Message-ID: <ZvQPTYo2oCN-4YTM@freefall.freebsd.org>
References: <20240911111522.1110074-1-suleiman@google.com>
 <f0535c47ea81a311efd5cade70543cdf7b25b15c.camel@infradead.org>
Precedence: bulk
X-Mailing-List: kvm@vger.kernel.org
List-Id: <kvm.vger.kernel.org>
List-Subscribe: <mailto:kvm+subscribe@vger.kernel.org>
List-Unsubscribe: <mailto:kvm+unsubscribe@vger.kernel.org>
MIME-Version: 1.0
Content-Type: text/plain; charset=utf-8
Content-Disposition: inline
Content-Transfer-Encoding: 8bit
In-Reply-To: <f0535c47ea81a311efd5cade70543cdf7b25b15c.camel@infradead.org>

On Wed, Sep 25, 2024 at 12:45:55PM +0100, David Woodhouse wrote:
> On Wed, 2024-09-11 at 20:15 +0900, Suleiman Souhlal wrote:
> > When steal time exceeds the measured delta when updating clock_task,
> > we
> > currently try to catch up the excess in future updates.
> > However, this results in inaccurate run times for the future things
> > using
> > clock_task, as they end up getting additional steal time that did not
> > actually happen.
> > 
> > For example, suppose a task in a VM runs for 10ms and had 15ms of
> > steal
> > time reported while it ran. clock_task rightly doesn't advance. Then,
> > a
> > different taks runs on the same rq for 10ms without any time stolen
> > in
> > the host.
> > Because of the current catch up mechanism, clock_sched inaccurately
> > ends
> > up advancing by only 5ms instead of 10ms even though there wasn't any
> > actual time stolen. The second task is getting charged for less time
> > than it ran, even though it didn't deserve it.
> > This can result in tasks getting more run time than they should
> > actually
> > get.
> > 
> > So, we instead don't make future updates pay back past excess stolen
> > time.
> > 
> > Signed-off-by: Suleiman Souhlal <suleiman@google.com>
> > ---
> > v2:
> > - Slightly changed to simply moving one line up instead of adding
> >   new variable.
> > 
> > v1:
> > https://lore.kernel.org/lkml/20240806111157.1336532-1-suleiman@google.com
> > ---
> >  kernel/sched/core.c | 2 +-
> >  1 file changed, 1 insertion(+), 1 deletion(-)
> > 
> > diff --git a/kernel/sched/core.c b/kernel/sched/core.c
> > index f3951e4a55e5..6c34de8b3fbb 100644
> > --- a/kernel/sched/core.c
> > +++ b/kernel/sched/core.c
> > @@ -730,11 +730,11 @@ static void update_rq_clock_task(struct rq *rq,
> > s64 delta)
> >         if (static_key_false((&paravirt_steal_rq_enabled))) {
> >                 steal = paravirt_steal_clock(cpu_of(rq));
> >                 steal -= rq->prev_steal_time_rq;
> > +               rq->prev_steal_time_rq += steal;
> 
> The above two lines are essentially:
> 
> 	steal -= prev;
> 	prev += steal;
> 
> It's like one of those clever ways of exchanging two variables with
> three XOR operations. I don't like it :)
> 
> Ultimately, you're just setting rq->prev_steal_time_rq to the latest
> value that you just read from paravirt_steal_clock(). And then setting
> 'steal' to the delta between the new reading and the previous one.
> 
> The code above is *far* from obvious. At the very least it wants a
> comment, but I'd rather see it refactored so that it doesn't need one. 
> 
>     u64 abs_steal_now = paravirt_steal_clock(cpu_of(rq));
>     steal = abs_steal_now - rq->prev_steal_time_rq;
>     rq->prev_steal_time_rq = abs_steal_now;

That is what v1 did:
https://lore.kernel.org/lkml/20240806111157.1336532-1-suleiman@google.com/

It is also more obvious to me, but the feedback I received was that
the way in the current iteration is better.

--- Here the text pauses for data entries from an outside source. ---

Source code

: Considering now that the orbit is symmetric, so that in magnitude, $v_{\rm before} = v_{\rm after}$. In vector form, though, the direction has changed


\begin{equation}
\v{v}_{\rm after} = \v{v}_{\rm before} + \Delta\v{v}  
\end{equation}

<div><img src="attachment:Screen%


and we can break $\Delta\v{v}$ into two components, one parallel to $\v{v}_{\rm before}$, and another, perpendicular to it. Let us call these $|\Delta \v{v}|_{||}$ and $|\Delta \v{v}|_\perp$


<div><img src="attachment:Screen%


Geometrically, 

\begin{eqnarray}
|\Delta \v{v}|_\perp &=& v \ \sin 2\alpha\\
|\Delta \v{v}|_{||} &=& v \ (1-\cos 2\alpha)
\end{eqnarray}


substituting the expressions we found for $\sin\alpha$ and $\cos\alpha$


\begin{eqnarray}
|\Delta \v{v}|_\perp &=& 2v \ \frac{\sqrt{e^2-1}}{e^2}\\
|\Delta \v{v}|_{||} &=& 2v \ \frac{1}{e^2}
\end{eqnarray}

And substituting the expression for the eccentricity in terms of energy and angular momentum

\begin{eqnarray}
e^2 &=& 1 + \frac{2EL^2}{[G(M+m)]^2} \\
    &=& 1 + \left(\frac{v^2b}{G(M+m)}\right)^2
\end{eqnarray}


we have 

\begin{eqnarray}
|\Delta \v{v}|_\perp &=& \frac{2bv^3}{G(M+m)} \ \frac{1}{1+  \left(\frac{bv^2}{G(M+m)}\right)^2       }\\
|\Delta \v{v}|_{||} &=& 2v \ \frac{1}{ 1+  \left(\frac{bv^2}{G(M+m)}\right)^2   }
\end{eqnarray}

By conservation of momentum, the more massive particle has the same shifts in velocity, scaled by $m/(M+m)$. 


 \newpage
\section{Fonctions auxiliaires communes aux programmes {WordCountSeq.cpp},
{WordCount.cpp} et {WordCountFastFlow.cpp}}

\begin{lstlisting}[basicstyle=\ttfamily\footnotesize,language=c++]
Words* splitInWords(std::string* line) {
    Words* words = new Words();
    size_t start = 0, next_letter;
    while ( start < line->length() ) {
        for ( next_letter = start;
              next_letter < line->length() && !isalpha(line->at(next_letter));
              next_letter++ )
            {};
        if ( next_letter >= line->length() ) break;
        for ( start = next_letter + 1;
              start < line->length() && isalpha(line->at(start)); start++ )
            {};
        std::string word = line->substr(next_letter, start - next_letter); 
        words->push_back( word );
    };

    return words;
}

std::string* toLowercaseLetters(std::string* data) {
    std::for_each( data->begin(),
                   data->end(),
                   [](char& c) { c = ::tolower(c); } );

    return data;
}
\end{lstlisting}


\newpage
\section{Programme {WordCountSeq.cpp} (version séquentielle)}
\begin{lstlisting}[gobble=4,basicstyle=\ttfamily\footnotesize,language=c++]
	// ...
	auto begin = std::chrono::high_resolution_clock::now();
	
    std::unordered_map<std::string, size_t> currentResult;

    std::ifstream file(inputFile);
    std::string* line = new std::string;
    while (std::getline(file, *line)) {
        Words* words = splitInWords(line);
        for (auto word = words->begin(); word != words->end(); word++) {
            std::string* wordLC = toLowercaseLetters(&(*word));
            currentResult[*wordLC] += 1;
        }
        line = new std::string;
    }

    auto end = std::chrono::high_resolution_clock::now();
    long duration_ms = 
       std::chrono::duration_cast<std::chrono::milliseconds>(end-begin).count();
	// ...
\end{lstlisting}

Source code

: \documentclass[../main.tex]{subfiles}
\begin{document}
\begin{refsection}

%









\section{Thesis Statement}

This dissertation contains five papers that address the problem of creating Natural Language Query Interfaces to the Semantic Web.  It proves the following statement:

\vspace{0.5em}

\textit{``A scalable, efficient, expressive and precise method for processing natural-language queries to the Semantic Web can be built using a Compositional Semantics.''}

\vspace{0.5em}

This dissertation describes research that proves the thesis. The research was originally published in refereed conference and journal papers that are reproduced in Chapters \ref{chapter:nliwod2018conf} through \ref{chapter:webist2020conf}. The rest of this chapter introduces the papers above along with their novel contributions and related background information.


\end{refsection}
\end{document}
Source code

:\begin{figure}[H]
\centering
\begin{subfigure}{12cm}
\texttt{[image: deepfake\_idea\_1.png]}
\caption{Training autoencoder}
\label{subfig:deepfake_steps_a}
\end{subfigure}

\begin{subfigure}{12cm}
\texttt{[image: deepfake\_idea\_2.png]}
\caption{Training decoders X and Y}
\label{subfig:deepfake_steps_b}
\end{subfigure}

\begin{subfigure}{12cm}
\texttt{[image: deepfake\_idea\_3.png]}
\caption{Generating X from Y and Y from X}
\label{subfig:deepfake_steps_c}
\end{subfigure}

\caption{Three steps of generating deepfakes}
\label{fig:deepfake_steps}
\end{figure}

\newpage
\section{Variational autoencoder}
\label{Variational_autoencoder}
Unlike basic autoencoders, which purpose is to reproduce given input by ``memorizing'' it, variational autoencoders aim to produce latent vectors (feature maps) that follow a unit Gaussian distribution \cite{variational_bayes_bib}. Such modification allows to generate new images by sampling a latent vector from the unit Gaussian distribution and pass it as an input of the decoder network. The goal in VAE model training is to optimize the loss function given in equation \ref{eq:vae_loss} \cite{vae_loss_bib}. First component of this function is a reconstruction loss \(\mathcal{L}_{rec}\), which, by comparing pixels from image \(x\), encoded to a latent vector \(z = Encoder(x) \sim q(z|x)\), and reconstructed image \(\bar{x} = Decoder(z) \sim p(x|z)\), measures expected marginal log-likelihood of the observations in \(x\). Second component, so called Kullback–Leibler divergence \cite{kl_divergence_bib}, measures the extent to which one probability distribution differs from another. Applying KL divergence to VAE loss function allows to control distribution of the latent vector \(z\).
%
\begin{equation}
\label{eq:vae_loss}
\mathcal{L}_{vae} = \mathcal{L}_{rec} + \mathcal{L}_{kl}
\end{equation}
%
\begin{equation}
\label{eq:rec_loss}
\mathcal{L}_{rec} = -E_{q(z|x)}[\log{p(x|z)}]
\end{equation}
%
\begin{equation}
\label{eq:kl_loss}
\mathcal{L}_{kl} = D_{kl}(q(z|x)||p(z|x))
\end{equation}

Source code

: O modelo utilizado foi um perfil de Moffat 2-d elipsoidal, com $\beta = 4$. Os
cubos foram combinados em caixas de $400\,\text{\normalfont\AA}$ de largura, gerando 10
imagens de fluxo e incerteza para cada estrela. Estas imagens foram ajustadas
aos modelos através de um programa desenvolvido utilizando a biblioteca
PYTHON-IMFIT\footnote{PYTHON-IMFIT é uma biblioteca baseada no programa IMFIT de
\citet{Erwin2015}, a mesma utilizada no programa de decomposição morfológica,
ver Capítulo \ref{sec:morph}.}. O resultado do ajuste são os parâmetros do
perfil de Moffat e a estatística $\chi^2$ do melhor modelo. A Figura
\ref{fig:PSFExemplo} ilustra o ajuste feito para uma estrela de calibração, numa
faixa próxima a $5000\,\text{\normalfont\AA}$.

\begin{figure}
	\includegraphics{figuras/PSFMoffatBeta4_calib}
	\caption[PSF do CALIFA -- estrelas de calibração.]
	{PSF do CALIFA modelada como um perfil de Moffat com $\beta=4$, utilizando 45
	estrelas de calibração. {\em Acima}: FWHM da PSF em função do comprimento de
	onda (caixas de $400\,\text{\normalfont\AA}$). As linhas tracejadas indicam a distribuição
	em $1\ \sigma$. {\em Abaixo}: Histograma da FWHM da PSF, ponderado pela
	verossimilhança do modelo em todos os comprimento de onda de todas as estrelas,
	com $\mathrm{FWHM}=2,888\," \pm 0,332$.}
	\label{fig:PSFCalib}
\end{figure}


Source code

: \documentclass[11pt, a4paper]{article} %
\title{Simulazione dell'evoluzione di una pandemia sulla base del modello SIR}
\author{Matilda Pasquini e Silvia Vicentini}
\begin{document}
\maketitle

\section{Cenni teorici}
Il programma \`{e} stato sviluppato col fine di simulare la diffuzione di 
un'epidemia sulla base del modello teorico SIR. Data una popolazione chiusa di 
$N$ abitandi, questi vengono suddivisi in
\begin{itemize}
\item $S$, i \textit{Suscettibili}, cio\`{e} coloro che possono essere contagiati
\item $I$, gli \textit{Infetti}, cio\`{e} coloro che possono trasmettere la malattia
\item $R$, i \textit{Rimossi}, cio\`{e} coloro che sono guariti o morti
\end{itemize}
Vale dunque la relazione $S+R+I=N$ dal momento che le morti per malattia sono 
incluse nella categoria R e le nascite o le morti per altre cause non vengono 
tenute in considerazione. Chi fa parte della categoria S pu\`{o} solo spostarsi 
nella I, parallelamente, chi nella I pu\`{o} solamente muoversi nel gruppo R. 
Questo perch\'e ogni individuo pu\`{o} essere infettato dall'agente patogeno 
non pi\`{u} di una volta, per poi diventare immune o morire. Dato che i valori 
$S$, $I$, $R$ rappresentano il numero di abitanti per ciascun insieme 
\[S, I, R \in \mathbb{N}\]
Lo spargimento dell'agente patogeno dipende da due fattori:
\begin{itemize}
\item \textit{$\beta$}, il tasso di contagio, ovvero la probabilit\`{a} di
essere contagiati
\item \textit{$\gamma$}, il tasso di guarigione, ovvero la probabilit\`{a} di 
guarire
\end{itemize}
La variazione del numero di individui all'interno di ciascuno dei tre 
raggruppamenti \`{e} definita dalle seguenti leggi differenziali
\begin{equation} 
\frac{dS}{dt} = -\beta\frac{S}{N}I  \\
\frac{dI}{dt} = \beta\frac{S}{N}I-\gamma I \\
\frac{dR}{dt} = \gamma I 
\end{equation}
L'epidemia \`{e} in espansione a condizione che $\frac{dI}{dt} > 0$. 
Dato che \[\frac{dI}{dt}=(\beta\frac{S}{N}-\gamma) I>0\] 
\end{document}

I don't feel strongly about it, and I'd be ok with either version applied. 

> 
> I'm still not utterly convinced this is the right thing to do, though.
> It means you will constantly undermeasure the accounting of steal time
> as you discard the excess each time.
> 
> The underlying bug here is that we are sampling the steal time and the
> time slice at *different* times. This update_rq_clock_task() function
> could be called with a calculated 'delta' argument... and then
> experience a large amount of steal time *before* calling
> paravirt_steal_clock(), which is how we end up in the situation where
> the calculated steal time exceeds the running time of the previous
> task.
> 
> Which task *should* that steal time be accounted to? At the moment it
> ends up being accounted to the next task to run — which seems to make
> sense to me. In the situation I just described, we can consider the
> time stolen in update_rq_clock_task() itself to have been stolen from
> the *incoming* task, not the *outgoing* one. But that seems to be what
> you're objecting to?

This is a good description of the problem, except that the time stolen
in update_rq_clock_task() itself is actually being stolen from the 
outgoing task. This is because we are still trying to calculate how long
it ran for (update_curr()), and time hasn't started ticking for the
incoming task yet. We haven't set the incoming task's exec_start with the
new clock_task time yet.

So, in my opinion, it's wrong to give that time to the incoming task.

> 
> In
> https://lore.kernel.org/all/20240522001817.619072-22-dwmw2@infradead.org/
> I put a limit on the amount of steal time carried forward from one
> timeslice to the next, as it was misbehaving when a bad hypervisor
> reported negative steal time. But I don't think the limit should be
> zero.
> 
> Of course, *ideally* we'd be able to sample the time and steal time
> *simultaneously*, with a single sched_clock_cpu_and_steal() function so
> that we don't have to deal with this slop between readings. Then none
> of this would be necessary. But that seems hard.

I agree that that would be ideal.

Thanks,
-- Suleiman